--- The records Enclosed Below ---

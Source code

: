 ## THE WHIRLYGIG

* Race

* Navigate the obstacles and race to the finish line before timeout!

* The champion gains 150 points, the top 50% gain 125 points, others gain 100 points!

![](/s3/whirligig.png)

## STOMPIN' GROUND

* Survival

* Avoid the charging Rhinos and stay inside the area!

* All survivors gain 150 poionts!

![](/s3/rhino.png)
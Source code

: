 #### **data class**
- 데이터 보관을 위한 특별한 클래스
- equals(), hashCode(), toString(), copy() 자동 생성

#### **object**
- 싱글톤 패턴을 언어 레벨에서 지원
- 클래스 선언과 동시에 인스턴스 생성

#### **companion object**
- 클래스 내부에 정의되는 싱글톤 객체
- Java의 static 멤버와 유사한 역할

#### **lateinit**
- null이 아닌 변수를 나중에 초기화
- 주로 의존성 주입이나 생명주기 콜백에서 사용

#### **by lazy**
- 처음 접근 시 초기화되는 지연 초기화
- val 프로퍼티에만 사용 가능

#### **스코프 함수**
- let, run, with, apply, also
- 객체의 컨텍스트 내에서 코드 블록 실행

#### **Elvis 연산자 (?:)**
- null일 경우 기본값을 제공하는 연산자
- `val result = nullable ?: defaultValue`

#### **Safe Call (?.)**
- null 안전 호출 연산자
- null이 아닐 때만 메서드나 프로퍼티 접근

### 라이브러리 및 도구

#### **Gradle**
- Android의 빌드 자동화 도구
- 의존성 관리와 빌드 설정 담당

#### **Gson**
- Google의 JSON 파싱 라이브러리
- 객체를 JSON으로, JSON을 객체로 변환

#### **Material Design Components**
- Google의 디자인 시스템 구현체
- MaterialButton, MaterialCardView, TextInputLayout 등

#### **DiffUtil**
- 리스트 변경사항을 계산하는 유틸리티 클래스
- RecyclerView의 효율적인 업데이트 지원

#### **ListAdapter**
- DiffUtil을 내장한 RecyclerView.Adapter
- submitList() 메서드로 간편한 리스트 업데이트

--- End of Enclosed The records ---

What you should do: Your output should consist only of the lines from the one containing "#### **companion object**" to the end of the records above, each retyped exactly.

Task output:
#### **companion object**
- 클래스 내부에 정의되는 싱글톤 객체
- Java의 static 멤버와 유사한 역할

#### **lateinit**
- null이 아닌 변수를 나중에 초기화
- 주로 의존성 주입이나 생명주기 콜백에서 사용

#### **by lazy**
- 처음 접근 시 초기화되는 지연 초기화
- val 프로퍼티에만 사용 가능

#### **스코프 함수**
- let, run, with, apply, also
- 객체의 컨텍스트 내에서 코드 블록 실행

#### **Elvis 연산자 (?:)**
- null일 경우 기본값을 제공하는 연산자
- `val result = nullable ?: defaultValue`

#### **Safe Call (?.)**
- null 안전 호출 연산자
- null이 아닐 때만 메서드나 프로퍼티 접근

### 라이브러리 및 도구

#### **Gradle**
- Android의 빌드 자동화 도구
- 의존성 관리와 빌드 설정 담당

#### **Gson**
- Google의 JSON 파싱 라이브러리
- 객체를 JSON으로, JSON을 객체로 변환

#### **Material Design Components**
- Google의 디자인 시스템 구현체
- MaterialButton, MaterialCardView, TextInputLayout 등

#### **DiffUtil**
- 리스트 변경사항을 계산하는 유틸리티 클래스
- RecyclerView의 효율적인 업데이트 지원

#### **ListAdapter**
- DiffUtil을 내장한 RecyclerView.Adapter
- submitList() 메서드로 간편한 리스트 업데이트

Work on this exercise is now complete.